__The problem__
Word for word, set down the records and skip each picture.

__Source data__
========
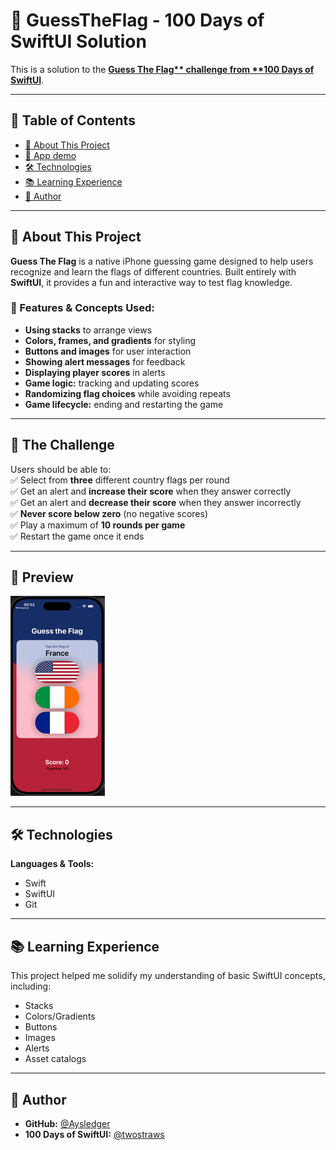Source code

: # 🎌 GuessTheFlag - 100 Days of SwiftUI Solution  



This is a solution to the **[Guess The Flag** challenge from **100 Days of SwiftUI](https://www.hackingwithswift.com/books/ios-swiftui/guess-the-flag-wrap-up)**.

---

## 📑 Table of Contents  
- [📌 About This Project](#about-this-project)  
- [📸 App demo](#preview)  
- [🛠 Technologies](#technologies)  
- [📚 Learning Experience](#learning-experience)  
- [👤 Author](#author)   

---

## 📌 About This Project  
**Guess The Flag** is a native iPhone guessing game designed to help users recognize and learn the flags of different countries. Built entirely with **SwiftUI**, it provides a fun and interactive way to test flag knowledge.

### 📌 Features & Concepts Used:  
- **Using stacks** to arrange views  
- **Colors, frames, and gradients** for styling  
- **Buttons and images** for user interaction  
- **Showing alert messages** for feedback  
- **Displaying player scores** in alerts  
- **Game logic:** tracking and updating scores  
- **Randomizing flag choices** while avoiding repeats  
- **Game lifecycle:** ending and restarting the game  

---

## 🎯 The Challenge  
Users should be able to:  
✅ Select from **three** different country flags per round  
✅ Get an alert and **increase their score** when they answer correctly  
✅ Get an alert and **decrease their score** when they answer incorrectly  
✅ **Never score below zero** (no negative scores)  
✅ Play a maximum of **10 rounds per game**  
✅ Restart the game once it ends  

---

## 📸 Preview  

![Screenshot 1](recording.gif) 

---

## 🛠 Technologies  
**Languages & Tools:**  
- Swift  
- SwiftUI  
- Git  

---

## 📚 Learning Experience  
This project helped me solidify my understanding of basic SwiftUI concepts, including:  
- Stacks
- Colors/Gradients
- Buttons  
- Images
- Alerts  
- Asset catalogs  


---

## 👤 Author  
- **GitHub:** [@Aysledger](https://github.com/Aysledger)  
- **100 Days of SwiftUI:** [@twostraws](https://twitter.com/twostraws)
========
__Solution__
Source code

: # 🎌 GuessTheFlag - 100 Days of SwiftUI Solution  



This is a solution to the **[Guess The Flag** challenge from **100 Days of SwiftUI](https://www.hackingwithswift.com/books/ios-swiftui/guess-the-flag-wrap-up)**.

---

## 📑 Table of Contents  
- [📌 About This Project](#about-this-project)  
- [📸 App demo](#preview)  
- [🛠 Technologies](#technologies)  
- [📚 Learning Experience](#learning-experience)  
- [👤 Author](#author)   

---

## 📌 About This Project  
**Guess The Flag** is a native iPhone guessing game designed to help users recognize and learn the flags of different countries. Built entirely with **SwiftUI**, it provides a fun and interactive way to test flag knowledge.

### 📌 Features & Concepts Used:  
- **Using stacks** to arrange views  
- **Colors, frames, and gradients** for styling  
- **Buttons and images** for user interaction  
- **Showing alert messages** for feedback  
- **Displaying player scores** in alerts  
- **Game logic:** tracking and updating scores  
- **Randomizing flag choices** while avoiding repeats  
- **Game lifecycle:** ending and restarting the game  

---

## 🎯 The Challenge  
Users should be able to:  
✅ Select from **three** different country flags per round  
✅ Get an alert and **increase their score** when they answer correctly  
✅ Get an alert and **decrease their score** when they answer incorrectly  
✅ **Never score below zero** (no negative scores)  
✅ Play a maximum of **10 rounds per game**  
✅ Restart the game once it ends  

---

## 📸 Preview  

![Screenshot 1](recording.gif) 

---

## 🛠 Technologies  
**Languages & Tools:**  
- Swift  
- SwiftUI  
- Git  

---

## 📚 Learning Experience  
This project helped me solidify my understanding of basic SwiftUI concepts, including:  
- Stacks
- Colors/Gradients
- Buttons  
- Images
- Alerts  
- Asset catalogs  


---

## 👤 Author  
- **GitHub:** [@Aysledger](https://github.com/Aysledger)  
- **100 Days of SwiftUI:** [@twostraws](https://twitter.com/twostraws)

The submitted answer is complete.